GOAL OF THE EXERCISE:
Reproduce verbatim all of the data given below, but do not carry over the images.
START DATA LISTING
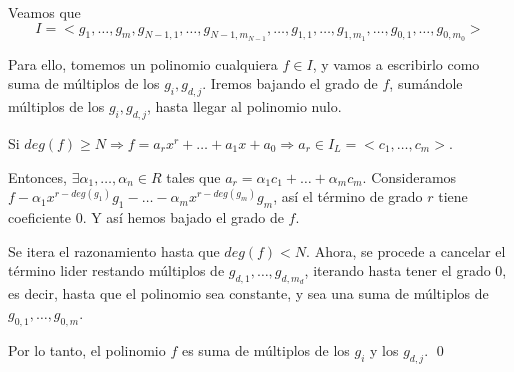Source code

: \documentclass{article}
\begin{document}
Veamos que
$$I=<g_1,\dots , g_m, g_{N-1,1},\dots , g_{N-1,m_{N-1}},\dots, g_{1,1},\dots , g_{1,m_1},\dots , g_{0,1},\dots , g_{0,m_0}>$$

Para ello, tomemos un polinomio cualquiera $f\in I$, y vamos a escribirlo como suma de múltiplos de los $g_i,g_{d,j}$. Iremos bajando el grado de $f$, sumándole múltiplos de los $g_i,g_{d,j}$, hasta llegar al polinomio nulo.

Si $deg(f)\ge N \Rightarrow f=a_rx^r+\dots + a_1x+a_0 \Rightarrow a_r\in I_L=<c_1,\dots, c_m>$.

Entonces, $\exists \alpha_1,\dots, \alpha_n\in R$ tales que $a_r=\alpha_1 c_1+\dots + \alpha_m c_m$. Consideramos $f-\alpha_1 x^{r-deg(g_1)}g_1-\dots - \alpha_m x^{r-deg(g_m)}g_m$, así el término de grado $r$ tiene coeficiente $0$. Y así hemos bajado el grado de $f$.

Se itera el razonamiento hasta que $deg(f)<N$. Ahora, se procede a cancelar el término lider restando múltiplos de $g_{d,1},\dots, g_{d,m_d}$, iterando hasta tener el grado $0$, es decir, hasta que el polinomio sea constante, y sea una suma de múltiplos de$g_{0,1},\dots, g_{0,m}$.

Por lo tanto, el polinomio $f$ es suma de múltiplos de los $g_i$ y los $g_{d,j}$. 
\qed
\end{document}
END DATA LISTING
RESPONSE TO THE TASK:
Source code

: \documentclass{article}
\begin{document}
Veamos que
$$I=<g_1,\dots , g_m, g_{N-1,1},\dots , g_{N-1,m_{N-1}},\dots, g_{1,1},\dots , g_{1,m_1},\dots , g_{0,1},\dots , g_{0,m_0}>$$

Para ello, tomemos un polinomio cualquiera $f\in I$, y vamos a escribirlo como suma de múltiplos de los $g_i,g_{d,j}$. Iremos bajando el grado de $f$, sumándole múltiplos de los $g_i,g_{d,j}$, hasta llegar al polinomio nulo.

Si $deg(f)\ge N \Rightarrow f=a_rx^r+\dots + a_1x+a_0 \Rightarrow a_r\in I_L=<c_1,\dots, c_m>$.

Entonces, $\exists \alpha_1,\dots, \alpha_n\in R$ tales que $a_r=\alpha_1 c_1+\dots + \alpha_m c_m$. Consideramos $f-\alpha_1 x^{r-deg(g_1)}g_1-\dots - \alpha_m x^{r-deg(g_m)}g_m$, así el término de grado $r$ tiene coeficiente $0$. Y así hemos bajado el grado de $f$.

Se itera el razonamiento hasta que $deg(f)<N$. Ahora, se procede a cancelar el término lider restando múltiplos de $g_{d,1},\dots, g_{d,m_d}$, iterando hasta tener el grado $0$, es decir, hasta que el polinomio sea constante, y sea una suma de múltiplos de$g_{0,1},\dots, g_{0,m}$.

Por lo tanto, el polinomio $f$ es suma de múltiplos de los $g_i$ y los $g_{d,j}$. 
\qed
\end{document}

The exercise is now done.